● WHAT YOU HAVE TO DO
Which lines of the records hold the string "false"? Report only how many of them there are.

[SOURCE MATERIAL Boundary: Start]

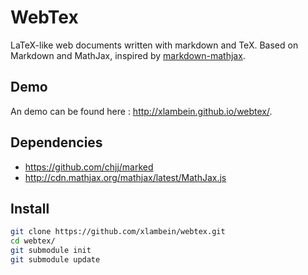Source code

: WebTex
================
LaTeX-like web documents written with markdown and TeX. Based on Markdown and MathJax, inspired by [markdown-mathjax](https://github.com/kerzol/markdown-mathjax).


## Demo

An demo can be found here : http://xlambein.github.io/webtex/.


## Dependencies

- https://github.com/chjj/marked
- http://cdn.mathjax.org/mathjax/latest/MathJax.js


## Install

```bash
git clone https://github.com/xlambein/webtex.git
cd webtex/
git submodule init
git submodule update
```
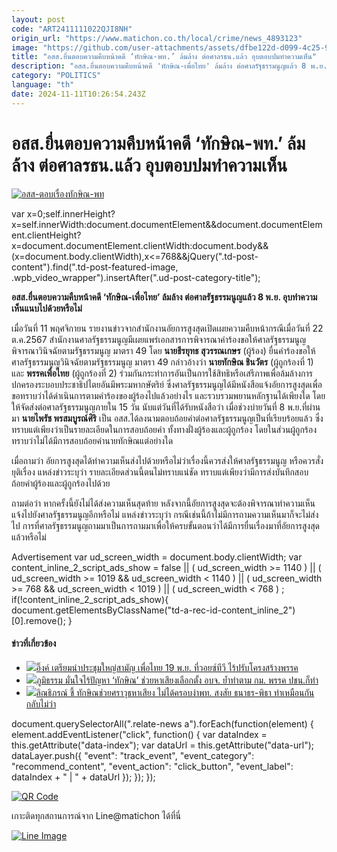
 ```yaml
---
layout: post
code: "ART2411111022QJI8NH"
origin_url: "https://www.matichon.co.th/local/crime/news_4893123"
image: "https://github.com/user-attachments/assets/dfbe122d-d099-4c25-9c2c-cb4fad169161"
title: "อสส.ยื่นตอบความคืบหน้าคดี ‘ทักษิณ-พท.’ ล้มล้าง ต่อศาลรธน.แล้ว อุบตอบปมทำความเห็น"
description: "อสส.ยื่นตอบความคืบหน้าคดี 'ทักษิณ-เพื่อไทย' ล้มล้าง ต่อศาลรัฐธรรมนูญแล้ว 8 พ.ย. อุบทำความเห็นแนบไปด้วยหรือไม่"
category: "POLITICS"
language: "th"
date: 2024-11-11T10:26:54.243Z
---
```


# อสส.ยื่นตอบความคืบหน้าคดี ‘ทักษิณ-พท.’ ล้มล้าง ต่อศาลรธน.แล้ว อุบตอบปมทำความเห็น

[![](https://www.matichon.co.th/wp-content/uploads/2024/11/อสส-ตอบเรื่องทักษิณ-พท.jpg "อสส-ตอบเรื่องทักษิณ-พท")](https://www.matichon.co.th/wp-content/uploads/2024/11/อสส-ตอบเรื่องทักษิณ-พท.jpg)

var x=0;self.innerHeight?x=self.innerWidth:document.documentElement&&document.documentElement.clientHeight?x=document.documentElement.clientWidth:document.body&&(x=document.body.clientWidth),x<=768&&jQuery(".td-post-content").find(".td-post-featured-image, .wpb\_video\_wrapper").insertAfter(".ud-post-category-title");

**อสส.ยื่นตอบความคืบหน้าคดี ‘ทักษิณ-เพื่อไทย’ ล้มล้าง ต่อศาลรัฐธรรมนูญแล้ว 8 พ.ย. อุบทำความเห็นแนบไปด้วยหรือไม่**

เมื่อวันที่ 11 พฤศจิกายน รายงานข่าวจากสำนักงานอัยการสูงสุดเปิดเผยความคืบหน้ากรณีเมื่อวันที่ 22 ต.ค.2567 สำนักงานศาลรัฐธรรมนูญมีเผยแพร่เอกสารการพิจารณาคำร้องขอให้ศาลรัฐธรรมนูญพิจารณาวินิจฉัยตามรัฐธรรมนูญ มาตรา 49 โดย **นายธีรยุทธ สุวรรณเกษร** (ผู้ร้อง) ยื่นคำร้องขอให้ศาลรัฐธรรมนูญวินิจฉัยตามรัฐธรรมนูญ มาตรา 49 กล่าวอ้างว่า **นายทักษิณ ชินวัตร** (ผู้ถูกร้องที่ 1) และ **พรรคเพื่อไทย** (ผู้ถูกร้องที่ 2) ร่วมกันกระทำการอันเป็นการใช้สิทธิหรือเสรีภาพเพื่อล้มล้างการปกครองระบอบประชาธิปไตยอันมีพระมหากษัตริย์ ซึ่งศาลรัฐธรรมนูญได้มีหนังสือแจ้งอัยการสูงสุดเพื่อขอทราบว่าได้ดำเนินการตามคำร้องของผู้ร้องไปแล้วอย่างไร และรวบรวมพยานหลักฐานได้เพียงใด โดยให้จัดส่งต่อศาลรัฐธรรมนูญภายใน 15 วัน นับแต่วันที่ได้รับหนังสือว่า เมื่อช่วงบ่ายวันที่ 8 พ.ย.ที่ผ่านมา **นายไพรัช พรสมบูรณ์ศิริ** เป็น อสส.ได้ลงนามตอบถ้อยคำต่อศาลรัฐธรรมนูญเป็นที่เรียบร้อยแล้ว ซึ่งทราบแต่เพียงว่าเป็นรายละเอียดในการสอบถ้อยคำ ทั้งทางฝั่งผู้ร้องและผู้ถูกร้อง โดยในส่วนผู้ถูกร้องทราบว่าไม่ได้มีการสอบถ้อยคำนายทักษิณแต่อย่างใด

เมื่อถามว่า อัยการสูงสุดได้ทำความเห็นส่งไปด้วยหรือไม่ว่าเรื่องนี้ควรส่งให้ศาลรัฐธรรมนูญ หรือควรสั่งยุติเรื่อง แหล่งข่าวระบุว่า รายละเอียดส่วนนี้ตนไม่ทราบแน่ชัด ทราบแต่เพียงว่ามีการส่งบันทึกสอบถ้อยคำผู้ร้องและผู้ถูกร้องไปด้วย

ถามต่อว่า หากครั้งนี้ยังไม่ได้ส่งความเห็นสุดท้าย หลังจากนี้อัยการสูงสุดจะต้องพิจารณาทำความเห็นแจ้งไปยังศาลรัฐธรรมนูญอีกหรือไม่ แหล่งข่าวระบุว่า กรณีเช่นนี้ถ้าไม่มีการถามความเห็นมาก็จะไม่ส่งไป การที่ศาลรัฐธรรมนูญถามมาเป็นการถามมาเพื่อให้ครบขั้นตอนว่าได้มีการยื่นเรื่องมาที่อัยการสูงสุดแล้วหรือไม่

Advertisement var ud\_screen\_width = document.body.clientWidth; var content\_inline\_2\_script\_ads\_show = false || ( ud\_screen\_width >= 1140 ) || ( ud\_screen\_width >= 1019 && ud\_screen\_width < 1140 ) || ( ud\_screen\_width >= 768 && ud\_screen\_width < 1019 ) || ( ud\_screen\_width < 768 ) ; if(!content\_inline\_2\_script\_ads\_show){ document.getElementsByClassName("td-a-rec-id-content\_inline\_2")\[0\].remove(); }

#### ข่าวที่เกี่ยวข้อง

*   [![](https://www.matichon.co.th/wp-content/uploads/2024/11/อิ๊งค์-พท19.jpg)อิ๊งค์ เตรียมนำประชุมใหญ่สามัญ เพื่อไทย 19 พ.ย. ที่วอยซ์ทีวี ไร้ปรับโครงสร้างพรรค](https://www.matichon.co.th/politics/news_4892664)
*   [![](https://www.matichon.co.th/wp-content/uploads/2024/11/ภูมิธรรม-1111.jpg)ภูมิธรรม มั่นใจไร้ปัญหา ‘ทักษิณ’ ช่วยหาเสียงเลือกตั้ง อบจ. ย้ำทำตาม กม. พรรค ปชน.ก็ทำ](https://www.matichon.co.th/politics/news_4892420)
*   [![](https://www.matichon.co.th/wp-content/uploads/2024/11/1-141.jpg)ลิณธิภรณ์ ชี้ ทักษิณช่วยศราวุธหาเสียง ไม่ได้ครอบงำพท. สงสัย ธนาธร-พิธา ทำเหมือนกันกลับไม่ว่า](https://www.matichon.co.th/politics/news_4892292)

document.querySelectorAll(".relate-news a").forEach(function(element) { element.addEventListener("click", function() { var dataIndex = this.getAttribute("data-index"); var dataUrl = this.getAttribute("data-url"); dataLayer.push({ "event": "track\_event", "event\_category": "recommend\_content", "event\_action": "click\_button", "event\_label": dataIndex + " | " + dataUrl }); }); });

[![QR Code](https://www.matichon.co.th/wp-content/uploads/2023/07/wob1371z.jpg)](https://lin.ee/ht0nDxX)

เกาะติดทุกสถานการณ์จาก Line@matichon ได้ที่นี่

[![Line Image](https://www.matichon.co.th/wp-content/uploads/2023/07/th.png)](https://lin.ee/ht0nDxX)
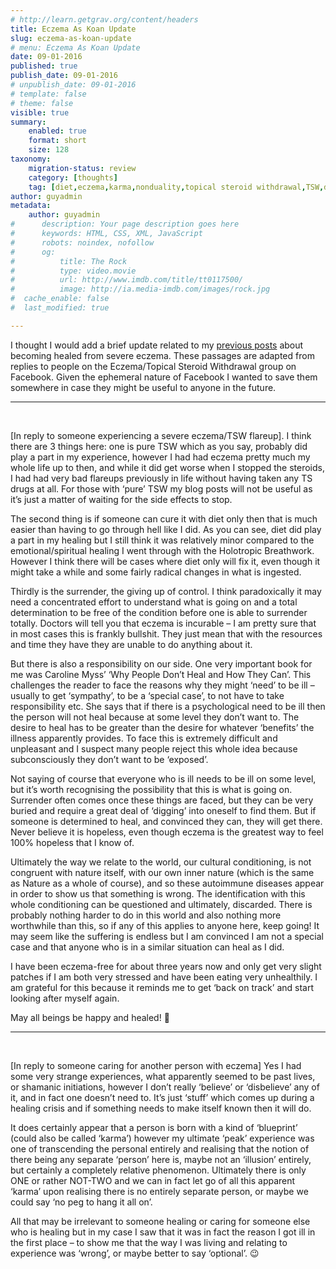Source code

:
 ```yaml
---
# http://learn.getgrav.org/content/headers
title: Eczema As Koan Update
slug: eczema-as-koan-update
# menu: Eczema As Koan Update
date: 09-01-2016
published: true
publish_date: 09-01-2016
# unpublish_date: 09-01-2016
# template: false
# theme: false
visible: true
summary:
    enabled: true
    format: short
    size: 128
taxonomy:
    migration-status: review
    category: [thoughts]
    tag: [diet,eczema,karma,nonduality,topical steroid withdrawal,TSW,diet,eczema,karma,nonduality,topical steroid withdrawal,TSW]
author: guyadmin
metadata:
    author: guyadmin
#      description: Your page description goes here
#      keywords: HTML, CSS, XML, JavaScript
#      robots: noindex, nofollow
#      og:
#          title: The Rock
#          type: video.movie
#          url: http://www.imdb.com/title/tt0117500/
#          image: http://ia.media-imdb.com/images/rock.jpg
#  cache_enable: false
#  last_modified: true

---
```


I thought I would add a brief update related to my [previous posts](https://2018.guyjames.com/eczema-as-koan-part-1/) about becoming healed from severe eczema. These passages are adapted from replies to people on the Eczema/Topical Steroid Withdrawal group on Facebook. Given the ephemeral nature of Facebook I wanted to save them somewhere in case they might be useful to anyone in the future.

- - - - - -

 

[In reply to someone experiencing a severe eczema/TSW flareup]. I think there are 3 things here: one is pure TSW which as you say, probably did play a part in my experience, however I had had eczema pretty much my whole life up to then, and while it did get worse when I stopped the steroids, I had had very bad flareups previously in life without having taken any TS drugs at all. For those with ‘pure’ TSW my blog posts will not be useful as it’s just a matter of waiting for the side effects to stop.

The second thing is if someone can cure it with diet only then that is much easier than having to go through hell like I did. As you can see, diet did play a part in my healing but I still think it was relatively minor compared to the emotional/spiritual healing I went through with the Holotropic Breathwork. However I think there will be cases where diet only will fix it, even though it might take a while and some fairly radical changes in what is ingested.

Thirdly is the surrender, the giving up of control. I think paradoxically it may need a concentrated effort to understand what is going on and a total determination to be free of the condition before one is able to surrender totally. Doctors will tell you that eczema is incurable – I am pretty sure that in most cases this is frankly bullshit. They just mean that with the resources and time they have they are unable to do anything about it.

But there is also a responsibility on our side. One very important book for me was Caroline Myss’ ‘Why People Don’t Heal and How They Can’. This challenges the reader to face the reasons why they might ‘need’ to be ill – usually to get ‘sympathy’, to be a ‘special case’, to not have to take responsibility etc. She says that if there is a psychological need to be ill then the person will not heal because at some level they don’t want to. The desire to heal has to be greater than the desire for whatever ‘benefits’ the illness apparently provides. To face this is extremely difficult and unpleasant and I suspect many people reject this whole idea because subconsciously they don’t want to be ‘exposed’.

Not saying of course that everyone who is ill needs to be ill on some level, but it’s worth recognising the possibility that this is what is going on. Surrender often comes once these things are faced, but they can be very buried and require a great deal of ‘digging’ into oneself to find them. But if someone is determined to heal, and convinced they can, they will get there. Never believe it is hopeless, even though eczema is the greatest way to feel 100% hopeless that I know of.

Ultimately the way we relate to the world, our cultural conditioning, is not congruent with nature itself, with our own inner nature (which is the same as Nature as a whole of course), and so these autoimmune diseases appear in order to show us that something is wrong. The identification with this whole conditioning can be questioned and ultimately, discarded. There is probably nothing harder to do in this world and also nothing more worthwhile than this, so if any of this applies to anyone here, keep going! It may seem like the suffering is endless but I am convinced I am not a special case and that anyone who is in a similar situation can heal as I did.

I have been eczema-free for about three years now and only get very slight patches if I am both very stressed and have been eating very unhealthily. I am grateful for this because it reminds me to get ‘back on track’ and start looking after myself again.

May all beings be happy and healed! 🙂

- - - - - -

 

[In reply to someone caring for another person with eczema] Yes I had some very strange experiences, what apparently seemed to be past lives, or shamanic initiations, however I don’t really ‘believe’ or ‘disbelieve’ any of it, and in fact one doesn’t need to. It’s just ‘stuff’ which comes up during a healing crisis and if something needs to make itself known then it will do.

It does certainly appear that a person is born with a kind of ‘blueprint’ (could also be called ‘karma’) however my ultimate ‘peak’ experience was one of transcending the personal entirely and realising that the notion of there being any separate ‘person’ here is, maybe not an ‘illusion’ entirely, but certainly a completely relative phenomenon. Ultimately there is only ONE or rather NOT-TWO and we can in fact let go of all this apparent ‘karma’ upon realising there is no entirely separate person, or maybe we could say ‘no peg to hang it all on’.

All that may be irrelevant to someone healing or caring for someone else who is healing but in my case I saw that it was in fact the reason I got ill in the first place – to show me that the way I was living and relating to experience was ‘wrong’, or maybe better to say ‘optional’. 😉
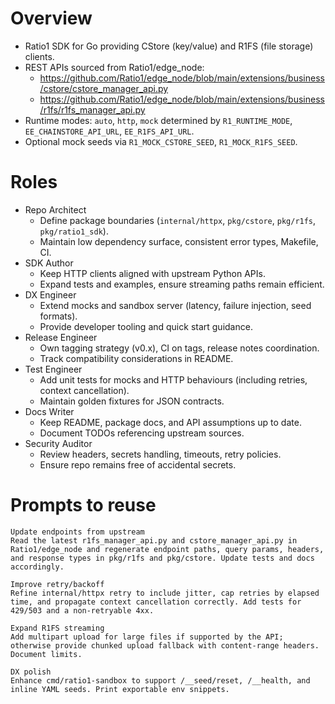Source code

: # Overview
- Ratio1 SDK for Go providing CStore (key/value) and R1FS (file storage) clients.
- REST APIs sourced from Ratio1/edge_node:
  - https://github.com/Ratio1/edge_node/blob/main/extensions/business/cstore/cstore_manager_api.py
  - https://github.com/Ratio1/edge_node/blob/main/extensions/business/r1fs/r1fs_manager_api.py
- Runtime modes: `auto`, `http`, `mock` determined by `R1_RUNTIME_MODE`, `EE_CHAINSTORE_API_URL`, `EE_R1FS_API_URL`.
- Optional mock seeds via `R1_MOCK_CSTORE_SEED`, `R1_MOCK_R1FS_SEED`.

# Roles
- Repo Architect
  - Define package boundaries (`internal/httpx`, `pkg/cstore`, `pkg/r1fs`, `pkg/ratio1_sdk`).
  - Maintain low dependency surface, consistent error types, Makefile, CI.
- SDK Author
  - Keep HTTP clients aligned with upstream Python APIs.
  - Expand tests and examples, ensure streaming paths remain efficient.
- DX Engineer
  - Extend mocks and sandbox server (latency, failure injection, seed formats).
  - Provide developer tooling and quick start guidance.
- Release Engineer
  - Own tagging strategy (v0.x), CI on tags, release notes coordination.
  - Track compatibility considerations in README.
- Test Engineer
  - Add unit tests for mocks and HTTP behaviours (including retries, context cancellation).
  - Maintain golden fixtures for JSON contracts.
- Docs Writer
  - Keep README, package docs, and API assumptions up to date.
  - Document TODOs referencing upstream sources.
- Security Auditor
  - Review headers, secrets handling, timeouts, retry policies.
  - Ensure repo remains free of accidental secrets.

# Prompts to reuse
```
Update endpoints from upstream
Read the latest r1fs_manager_api.py and cstore_manager_api.py in Ratio1/edge_node and regenerate endpoint paths, query params, headers, and response types in pkg/r1fs and pkg/cstore. Update tests and docs accordingly.
```
```
Improve retry/backoff
Refine internal/httpx retry to include jitter, cap retries by elapsed time, and propagate context cancellation correctly. Add tests for 429/503 and a non-retryable 4xx.
```
```
Expand R1FS streaming
Add multipart upload for large files if supported by the API; otherwise provide chunked upload fallback with content-range headers. Document limits.
```
```
DX polish
Enhance cmd/ratio1-sandbox to support /__seed/reset, /__health, and inline YAML seeds. Print exportable env snippets.
```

[SOURCE MATERIAL Boundary: End]

● RESULT
4